> **AIM OF THE EXERCISE**:
Among the entries below, find the lines with the word "work" and copy them.

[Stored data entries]
>>>>>

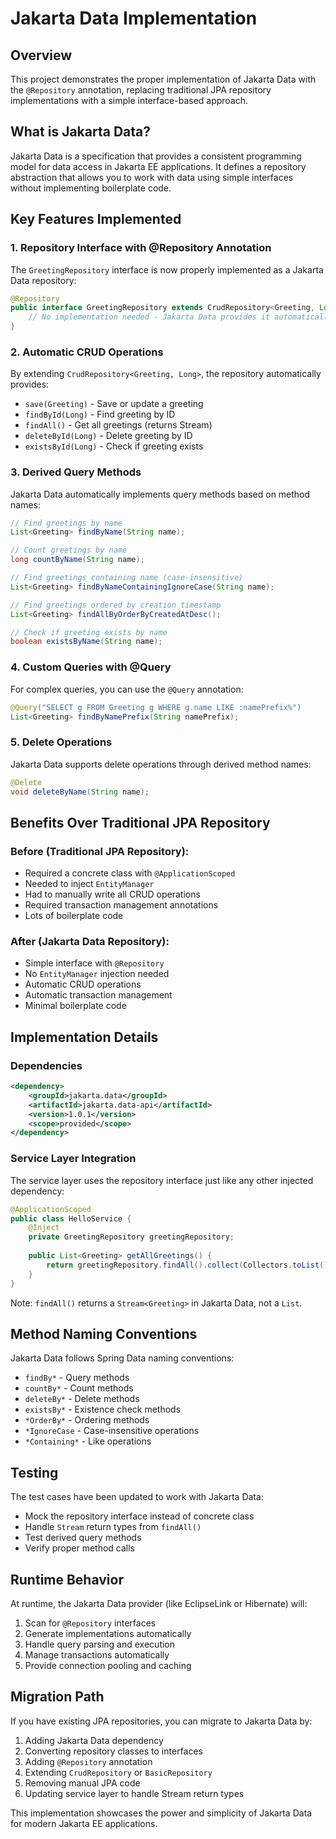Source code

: # Jakarta Data Implementation

## Overview

This project demonstrates the proper implementation of Jakarta Data with the `@Repository` annotation, replacing traditional JPA repository implementations with a simple interface-based approach.

## What is Jakarta Data?

Jakarta Data is a specification that provides a consistent programming model for data access in Jakarta EE applications. It defines a repository abstraction that allows you to work with data using simple interfaces without implementing boilerplate code.

## Key Features Implemented

### 1. Repository Interface with @Repository Annotation

The `GreetingRepository` interface is now properly implemented as a Jakarta Data repository:

```java
@Repository
public interface GreetingRepository extends CrudRepository<Greeting, Long> {
    // No implementation needed - Jakarta Data provides it automatically
}
```

### 2. Automatic CRUD Operations

By extending `CrudRepository<Greeting, Long>`, the repository automatically provides:
- `save(Greeting)` - Save or update a greeting
- `findById(Long)` - Find greeting by ID
- `findAll()` - Get all greetings (returns Stream)
- `deleteById(Long)` - Delete greeting by ID
- `existsById(Long)` - Check if greeting exists

### 3. Derived Query Methods

Jakarta Data automatically implements query methods based on method names:

```java
// Find greetings by name
List<Greeting> findByName(String name);

// Count greetings by name
long countByName(String name);

// Find greetings containing name (case-insensitive)
List<Greeting> findByNameContainingIgnoreCase(String name);

// Find greetings ordered by creation timestamp
List<Greeting> findAllByOrderByCreatedAtDesc();

// Check if greeting exists by name
boolean existsByName(String name);
```

### 4. Custom Queries with @Query

For complex queries, you can use the `@Query` annotation:

```java
@Query("SELECT g FROM Greeting g WHERE g.name LIKE :namePrefix%")
List<Greeting> findByNamePrefix(String namePrefix);
```

### 5. Delete Operations

Jakarta Data supports delete operations through derived method names:

```java
@Delete
void deleteByName(String name);
```

## Benefits Over Traditional JPA Repository

### Before (Traditional JPA Repository):
- Required a concrete class with `@ApplicationScoped`
- Needed to inject `EntityManager`
- Had to manually write all CRUD operations
- Required transaction management annotations
- Lots of boilerplate code

### After (Jakarta Data Repository):
- Simple interface with `@Repository`
- No `EntityManager` injection needed
- Automatic CRUD operations
- Automatic transaction management
- Minimal boilerplate code

## Implementation Details

### Dependencies
```xml
<dependency>
    <groupId>jakarta.data</groupId>
    <artifactId>jakarta.data-api</artifactId>
    <version>1.0.1</version>
    <scope>provided</scope>
</dependency>
```

### Service Layer Integration
The service layer uses the repository interface just like any other injected dependency:

```java
@ApplicationScoped
public class HelloService {
    @Inject
    private GreetingRepository greetingRepository;
    
    public List<Greeting> getAllGreetings() {
        return greetingRepository.findAll().collect(Collectors.toList());
    }
}
```

Note: `findAll()` returns a `Stream<Greeting>` in Jakarta Data, not a `List`.

## Method Naming Conventions

Jakarta Data follows Spring Data naming conventions:

- `findBy*` - Query methods
- `countBy*` - Count methods
- `deleteBy*` - Delete methods
- `existsBy*` - Existence check methods
- `*OrderBy*` - Ordering methods
- `*IgnoreCase` - Case-insensitive operations
- `*Containing*` - Like operations

## Testing

The test cases have been updated to work with Jakarta Data:

- Mock the repository interface instead of concrete class
- Handle `Stream` return types from `findAll()`
- Test derived query methods
- Verify proper method calls

## Runtime Behavior

At runtime, the Jakarta Data provider (like EclipseLink or Hibernate) will:
1. Scan for `@Repository` interfaces
2. Generate implementations automatically
3. Handle query parsing and execution
4. Manage transactions automatically
5. Provide connection pooling and caching

## Migration Path

If you have existing JPA repositories, you can migrate to Jakarta Data by:
1. Adding Jakarta Data dependency
2. Converting repository classes to interfaces
3. Adding `@Repository` annotation
4. Extending `CrudRepository` or `BasicRepository`
5. Removing manual JPA code
6. Updating service layer to handle Stream return types

This implementation showcases the power and simplicity of Jakarta Data for modern Jakarta EE applications.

<<<<<

> **WRITTEN ANSWER**:
Jakarta Data is a specification that provides a consistent programming model for data access in Jakarta EE applications. It defines a repository abstraction that allows you to work with data using simple interfaces without implementing boilerplate code.
The test cases have been updated to work with Jakarta Data:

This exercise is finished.